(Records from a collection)
**********
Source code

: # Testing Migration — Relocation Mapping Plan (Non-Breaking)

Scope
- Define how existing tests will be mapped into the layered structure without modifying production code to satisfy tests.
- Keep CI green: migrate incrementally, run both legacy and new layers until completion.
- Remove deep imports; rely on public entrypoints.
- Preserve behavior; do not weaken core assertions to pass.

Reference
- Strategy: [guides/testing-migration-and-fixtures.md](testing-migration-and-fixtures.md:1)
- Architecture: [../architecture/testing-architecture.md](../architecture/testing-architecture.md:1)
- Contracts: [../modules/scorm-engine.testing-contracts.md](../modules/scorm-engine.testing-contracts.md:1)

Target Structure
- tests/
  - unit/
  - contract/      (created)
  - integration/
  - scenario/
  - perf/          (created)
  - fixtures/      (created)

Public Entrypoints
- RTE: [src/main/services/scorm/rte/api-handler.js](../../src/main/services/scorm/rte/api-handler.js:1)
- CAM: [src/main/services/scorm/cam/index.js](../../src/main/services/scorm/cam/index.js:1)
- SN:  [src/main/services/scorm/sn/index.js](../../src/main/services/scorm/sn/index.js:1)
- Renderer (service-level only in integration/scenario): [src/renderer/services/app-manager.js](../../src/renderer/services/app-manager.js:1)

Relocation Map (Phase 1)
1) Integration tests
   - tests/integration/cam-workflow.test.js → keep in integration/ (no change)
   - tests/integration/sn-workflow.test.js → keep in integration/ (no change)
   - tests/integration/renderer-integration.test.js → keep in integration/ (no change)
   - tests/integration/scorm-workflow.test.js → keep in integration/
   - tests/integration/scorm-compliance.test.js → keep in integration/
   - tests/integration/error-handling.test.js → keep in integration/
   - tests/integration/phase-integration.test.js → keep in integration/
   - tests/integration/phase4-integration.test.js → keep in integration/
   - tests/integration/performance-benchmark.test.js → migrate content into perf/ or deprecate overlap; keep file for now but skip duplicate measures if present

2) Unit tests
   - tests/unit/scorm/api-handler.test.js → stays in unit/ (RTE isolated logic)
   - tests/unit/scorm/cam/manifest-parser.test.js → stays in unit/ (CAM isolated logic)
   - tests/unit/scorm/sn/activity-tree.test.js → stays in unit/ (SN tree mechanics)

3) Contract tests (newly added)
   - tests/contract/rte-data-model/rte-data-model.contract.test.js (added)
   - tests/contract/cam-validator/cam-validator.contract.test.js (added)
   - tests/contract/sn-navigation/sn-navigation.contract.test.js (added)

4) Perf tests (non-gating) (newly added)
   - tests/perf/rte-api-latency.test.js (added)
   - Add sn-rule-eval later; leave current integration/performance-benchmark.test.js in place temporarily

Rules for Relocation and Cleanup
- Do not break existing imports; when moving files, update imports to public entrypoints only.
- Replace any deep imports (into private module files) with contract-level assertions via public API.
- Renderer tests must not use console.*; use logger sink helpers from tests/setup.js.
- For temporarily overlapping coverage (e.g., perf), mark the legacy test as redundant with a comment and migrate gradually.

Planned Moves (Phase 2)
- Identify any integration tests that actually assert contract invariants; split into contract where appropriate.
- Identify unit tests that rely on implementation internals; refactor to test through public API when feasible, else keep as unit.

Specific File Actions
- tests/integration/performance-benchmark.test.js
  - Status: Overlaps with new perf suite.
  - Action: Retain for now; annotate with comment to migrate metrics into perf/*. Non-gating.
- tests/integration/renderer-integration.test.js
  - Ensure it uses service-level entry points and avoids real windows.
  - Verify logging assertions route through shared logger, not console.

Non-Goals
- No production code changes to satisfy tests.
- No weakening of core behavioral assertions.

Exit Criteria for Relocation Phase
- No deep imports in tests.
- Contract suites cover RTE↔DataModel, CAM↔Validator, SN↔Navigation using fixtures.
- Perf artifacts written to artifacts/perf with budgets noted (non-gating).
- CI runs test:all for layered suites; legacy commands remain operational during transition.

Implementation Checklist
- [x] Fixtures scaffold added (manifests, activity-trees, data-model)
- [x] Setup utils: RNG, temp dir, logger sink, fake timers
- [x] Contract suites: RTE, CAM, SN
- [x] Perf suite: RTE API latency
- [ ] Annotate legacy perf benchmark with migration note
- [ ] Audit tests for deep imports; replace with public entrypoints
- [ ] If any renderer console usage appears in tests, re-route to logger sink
**********
#### Your goal:
Pick out and copy the lines of the entries that hold the string "logger".

#### Completed exercise:
- Renderer tests must not use console.*; use logger sink helpers from tests/setup.js.
  - Verify logging assertions route through shared logger, not console.
- [x] Setup utils: RNG, temp dir, logger sink, fake timers
- [ ] If any renderer console usage appears in tests, re-route to logger sink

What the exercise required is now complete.